Description:
We're using Connector/J in a high-volume, high-concurrency service. At times, we see a performance slowdown within the service, which we've traced to a concurrency flaw within the JVM code that translates named encodings (e.g. "utf-8") into Charsets. This translates into a number of stuck threads trying to convert a byte array to a String or vice versa, ala:
java.lang.Thread.State: BLOCKED (on object monitor)
at sun.nio.cs.FastCharsetProvider.charsetForName(Unknown Source)

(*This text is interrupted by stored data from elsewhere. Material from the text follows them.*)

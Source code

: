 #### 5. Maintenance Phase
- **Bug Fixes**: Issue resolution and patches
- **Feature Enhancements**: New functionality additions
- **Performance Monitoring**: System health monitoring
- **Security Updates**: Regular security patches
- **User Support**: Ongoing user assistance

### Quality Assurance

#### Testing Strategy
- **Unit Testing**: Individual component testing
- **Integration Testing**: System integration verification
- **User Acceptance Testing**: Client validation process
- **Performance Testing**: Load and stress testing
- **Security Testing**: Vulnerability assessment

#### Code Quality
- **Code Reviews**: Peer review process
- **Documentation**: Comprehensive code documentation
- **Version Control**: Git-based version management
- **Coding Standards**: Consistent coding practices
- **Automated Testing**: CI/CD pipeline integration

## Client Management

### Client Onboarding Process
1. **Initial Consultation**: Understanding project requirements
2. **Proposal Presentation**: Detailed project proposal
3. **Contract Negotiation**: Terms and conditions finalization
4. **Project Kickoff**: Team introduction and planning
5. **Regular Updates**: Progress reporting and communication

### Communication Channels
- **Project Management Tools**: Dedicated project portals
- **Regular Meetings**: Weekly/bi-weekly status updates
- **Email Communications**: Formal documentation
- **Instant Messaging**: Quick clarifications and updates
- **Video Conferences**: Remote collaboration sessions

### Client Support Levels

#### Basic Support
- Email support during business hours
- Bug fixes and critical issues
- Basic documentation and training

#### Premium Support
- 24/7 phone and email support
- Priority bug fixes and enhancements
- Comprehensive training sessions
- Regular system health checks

- waiting to lock <0x00007f89a49cdfd0> (a sun.nio.cs.StandardCharsets)
at java.nio.charset.Charset.lookup2(Unknown Source)
at java.nio.charset.Charset.lookup(Unknown Source)
at java.nio.charset.Charset.isSupported(Unknown Source)
at java.lang.StringCoding.lookupCharset(Unknown Source)
at java.lang.StringCoding.encode(Unknown Source)
at java.lang.String.getBytes(Unknown Source)
at com.mysql.jdbc.StringUtils.getBytes(StringUtils.java:499)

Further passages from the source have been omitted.